Di Venesia, pihak berwenang mengenakan biaya masuk sebesar 5 euro untuk membatasi jumlah pengunjung. Namun, tindakan tersebut menjadi bumerang, memicu protes lebih lanjut dari penduduk setempat yang mengklaim kota tersebut telah diubah menjadi taman hiburan.
Beberapa pihak bertaruh lebih besar: Walikota Barcelona mengumumkan pada bulan Juni bahwa kota tersebut akan berhenti menawarkan penyewaan apartemen jangka pendek kepada wisatawan pada tahun 2028 untuk menghindari dampak terburuk dari kekurangan perumahan yang semakin meningkat di Eropa.

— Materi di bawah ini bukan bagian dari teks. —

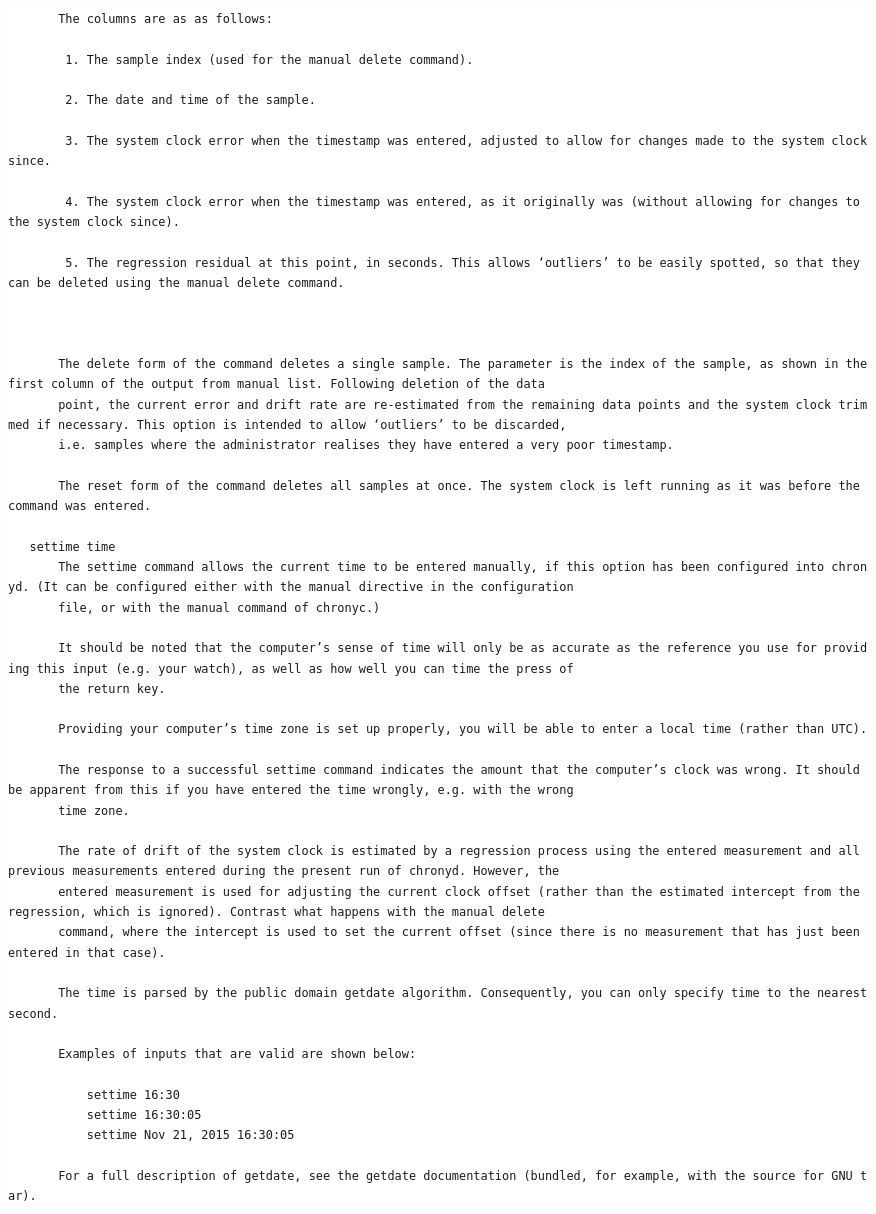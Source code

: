            The columns are as as follows:

            1. The sample index (used for the manual delete command).

            2. The date and time of the sample.

            3. The system clock error when the timestamp was entered, adjusted to allow for changes made to the system clock since.

            4. The system clock error when the timestamp was entered, as it originally was (without allowing for changes to the system clock since).

            5. The regression residual at this point, in seconds. This allows ‘outliers’ to be easily spotted, so that they can be deleted using the manual delete command.



           The delete form of the command deletes a single sample. The parameter is the index of the sample, as shown in the first column of the output from manual list. Following deletion of the data
           point, the current error and drift rate are re-estimated from the remaining data points and the system clock trimmed if necessary. This option is intended to allow ‘outliers’ to be discarded,
           i.e. samples where the administrator realises they have entered a very poor timestamp.

           The reset form of the command deletes all samples at once. The system clock is left running as it was before the command was entered.

       settime time
           The settime command allows the current time to be entered manually, if this option has been configured into chronyd. (It can be configured either with the manual directive in the configuration
           file, or with the manual command of chronyc.)

           It should be noted that the computer’s sense of time will only be as accurate as the reference you use for providing this input (e.g. your watch), as well as how well you can time the press of
           the return key.

           Providing your computer’s time zone is set up properly, you will be able to enter a local time (rather than UTC).

           The response to a successful settime command indicates the amount that the computer’s clock was wrong. It should be apparent from this if you have entered the time wrongly, e.g. with the wrong
           time zone.

           The rate of drift of the system clock is estimated by a regression process using the entered measurement and all previous measurements entered during the present run of chronyd. However, the
           entered measurement is used for adjusting the current clock offset (rather than the estimated intercept from the regression, which is ignored). Contrast what happens with the manual delete
           command, where the intercept is used to set the current offset (since there is no measurement that has just been entered in that case).

           The time is parsed by the public domain getdate algorithm. Consequently, you can only specify time to the nearest second.

           Examples of inputs that are valid are shown below:

               settime 16:30
               settime 16:30:05
               settime Nov 21, 2015 16:30:05

           For a full description of getdate, see the getdate documentation (bundled, for example, with the source for GNU tar).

Dalam dekade terakhir, Kepulauan Canary serta kota Berlin dan Lisbon telah menyetujui tindakan serupa.
Menurut Carvão, strategi pariwisata yang sukses perlu fokus pada keseimbangan dampak ekonomi, sosial dan lingkungan, dengan mempertimbangkan tingkat permintaan serta daya dukung destinasi (dalam hal skala kota, infrastruktur atau sumber daya).

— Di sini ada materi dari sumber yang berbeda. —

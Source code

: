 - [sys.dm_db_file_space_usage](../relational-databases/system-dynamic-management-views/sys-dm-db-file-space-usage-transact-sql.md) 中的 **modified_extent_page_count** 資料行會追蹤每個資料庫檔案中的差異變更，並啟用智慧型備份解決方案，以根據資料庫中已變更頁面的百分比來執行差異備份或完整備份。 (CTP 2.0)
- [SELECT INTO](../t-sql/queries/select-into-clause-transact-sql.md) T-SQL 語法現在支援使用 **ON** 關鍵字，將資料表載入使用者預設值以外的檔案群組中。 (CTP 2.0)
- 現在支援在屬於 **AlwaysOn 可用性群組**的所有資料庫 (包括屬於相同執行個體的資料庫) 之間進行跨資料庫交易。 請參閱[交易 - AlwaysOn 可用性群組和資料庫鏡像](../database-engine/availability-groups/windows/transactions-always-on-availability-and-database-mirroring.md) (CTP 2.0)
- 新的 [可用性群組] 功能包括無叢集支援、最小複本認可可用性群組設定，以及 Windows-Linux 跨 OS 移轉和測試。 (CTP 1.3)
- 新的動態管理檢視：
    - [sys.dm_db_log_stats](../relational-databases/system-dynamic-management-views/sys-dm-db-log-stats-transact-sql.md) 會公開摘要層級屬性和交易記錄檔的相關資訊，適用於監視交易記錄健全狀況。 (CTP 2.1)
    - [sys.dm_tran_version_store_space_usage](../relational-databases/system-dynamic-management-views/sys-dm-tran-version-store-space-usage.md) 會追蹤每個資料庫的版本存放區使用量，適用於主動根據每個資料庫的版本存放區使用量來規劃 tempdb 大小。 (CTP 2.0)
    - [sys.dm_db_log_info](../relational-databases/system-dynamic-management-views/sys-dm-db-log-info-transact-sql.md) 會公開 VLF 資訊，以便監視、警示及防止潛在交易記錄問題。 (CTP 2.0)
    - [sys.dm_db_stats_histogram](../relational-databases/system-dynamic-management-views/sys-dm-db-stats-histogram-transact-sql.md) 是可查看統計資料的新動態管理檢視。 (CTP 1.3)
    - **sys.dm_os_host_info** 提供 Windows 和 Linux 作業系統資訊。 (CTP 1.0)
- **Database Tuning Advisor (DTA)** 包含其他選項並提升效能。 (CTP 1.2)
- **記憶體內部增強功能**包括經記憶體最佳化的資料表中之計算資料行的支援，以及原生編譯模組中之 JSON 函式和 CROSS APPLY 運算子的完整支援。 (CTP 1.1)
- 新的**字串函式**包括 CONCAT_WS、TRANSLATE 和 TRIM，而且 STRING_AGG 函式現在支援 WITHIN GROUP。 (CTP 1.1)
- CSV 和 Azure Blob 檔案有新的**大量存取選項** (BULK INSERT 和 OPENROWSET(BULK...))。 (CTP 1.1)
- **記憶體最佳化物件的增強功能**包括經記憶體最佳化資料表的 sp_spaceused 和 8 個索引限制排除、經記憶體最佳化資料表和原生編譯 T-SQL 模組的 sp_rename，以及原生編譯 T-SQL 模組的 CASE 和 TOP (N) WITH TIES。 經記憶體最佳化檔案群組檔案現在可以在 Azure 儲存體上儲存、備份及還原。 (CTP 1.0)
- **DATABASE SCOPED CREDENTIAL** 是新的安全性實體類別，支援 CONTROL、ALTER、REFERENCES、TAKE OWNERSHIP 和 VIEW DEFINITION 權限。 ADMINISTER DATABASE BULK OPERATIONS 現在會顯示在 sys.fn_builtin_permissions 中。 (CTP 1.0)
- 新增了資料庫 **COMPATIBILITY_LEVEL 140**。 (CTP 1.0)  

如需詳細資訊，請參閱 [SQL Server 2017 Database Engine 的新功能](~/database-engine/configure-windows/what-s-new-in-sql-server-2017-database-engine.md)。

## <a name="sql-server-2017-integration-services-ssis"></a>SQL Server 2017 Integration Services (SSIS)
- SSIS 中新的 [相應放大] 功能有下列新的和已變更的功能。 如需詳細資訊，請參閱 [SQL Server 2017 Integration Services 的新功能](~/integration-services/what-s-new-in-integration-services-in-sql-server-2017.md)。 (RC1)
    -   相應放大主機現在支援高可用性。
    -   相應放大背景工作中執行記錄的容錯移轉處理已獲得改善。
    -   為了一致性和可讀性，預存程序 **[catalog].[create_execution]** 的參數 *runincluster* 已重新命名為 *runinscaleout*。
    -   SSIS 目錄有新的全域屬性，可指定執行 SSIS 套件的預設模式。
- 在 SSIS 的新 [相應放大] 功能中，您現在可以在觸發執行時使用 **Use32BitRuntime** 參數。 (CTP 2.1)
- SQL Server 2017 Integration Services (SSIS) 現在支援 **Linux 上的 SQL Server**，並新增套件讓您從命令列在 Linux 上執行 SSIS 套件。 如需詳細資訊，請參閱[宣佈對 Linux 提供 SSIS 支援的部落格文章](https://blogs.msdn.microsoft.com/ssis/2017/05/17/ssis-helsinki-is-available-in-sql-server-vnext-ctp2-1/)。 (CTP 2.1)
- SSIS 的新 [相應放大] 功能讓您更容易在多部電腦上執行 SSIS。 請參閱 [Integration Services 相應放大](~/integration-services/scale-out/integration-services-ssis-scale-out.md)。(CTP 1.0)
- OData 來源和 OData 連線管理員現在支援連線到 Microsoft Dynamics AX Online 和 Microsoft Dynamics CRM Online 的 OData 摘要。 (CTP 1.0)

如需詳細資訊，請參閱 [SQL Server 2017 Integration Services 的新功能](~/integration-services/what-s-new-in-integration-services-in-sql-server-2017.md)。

Kawang mencontohkan Amsterdam sebagai contoh kota yang mengalami kemajuan baik dalam pengendalian pariwisata.
Kota yang dikenal sebagai ibu kota partai di Eropa ini telah melarang penggunaan ganja di distrik lampu merahnya dan meluncurkan kampanye menjauhi rokok yang menyasar pria-pria muda Inggris yang gaduh dan hanya menghadiri pesta. Baru-baru ini juga diumumkan larangan pembangunan hotel baru.

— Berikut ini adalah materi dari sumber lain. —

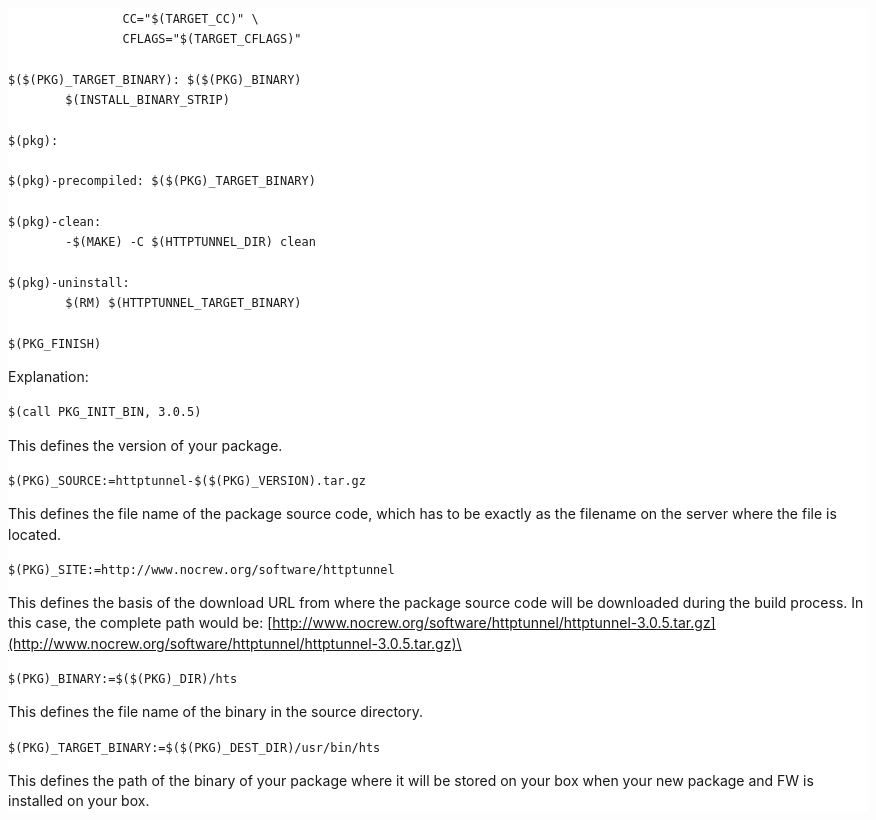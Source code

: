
 ```
                CC="$(TARGET_CC)" \
                CFLAGS="$(TARGET_CFLAGS)"

$($(PKG)_TARGET_BINARY): $($(PKG)_BINARY)
        $(INSTALL_BINARY_STRIP)

$(pkg):

$(pkg)-precompiled: $($(PKG)_TARGET_BINARY)

$(pkg)-clean:
        -$(MAKE) -C $(HTTPTUNNEL_DIR) clean

$(pkg)-uninstall:
        $(RM) $(HTTPTUNNEL_TARGET_BINARY)

$(PKG_FINISH)
```

Explanation:

```
$(call PKG_INIT_BIN, 3.0.5)
```

This defines the version of your package.


```
$(PKG)_SOURCE:=httptunnel-$($(PKG)_VERSION).tar.gz
```

This defines the file name of the package source code, which has to be
exactly as the filename on the server where the file is located.


```
$(PKG)_SITE:=http://www.nocrew.org/software/httptunnel
```

This defines the basis of the download URL from where the package source
code will be downloaded during the build process.
In this case, the complete path would be:
[http://www.nocrew.org/software/httptunnel/httptunnel-3.0.5.tar.gz](http://www.nocrew.org/software/httptunnel/httptunnel-3.0.5.tar.gz)\


```
$(PKG)_BINARY:=$($(PKG)_DIR)/hts
```

This defines the file name of the binary in the source directory.


```
$(PKG)_TARGET_BINARY:=$($(PKG)_DEST_DIR)/usr/bin/hts
```

This defines the path of the binary of your package where it will be
stored on your box when your new package and FW is installed on your
box.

Beberapa destinasi memilih pendekatan yang lebih terbuka dibandingkan destinasi lain yang membatasi pengunjung: Kopenhagen menawarkan insentif untuk mendorong perilaku wisatawan ramah iklim. Mereka yang bersepeda, naik angkutan umum, atau mengumpulkan sampah di kota dapat menerima apa saja, mulai dari secangkir kopi gratis hingga tiket masuk gratis ke museum.
“Strateginya perlu terdiri dari tiga aspek. Anda memerlukan data mengenai tindakan, Anda memerlukan pemerintahan yang secara aktif mendengarkan warga, dan yang ketiga adalah kombinasi kebijakan yang berbeda,” kata Kawang.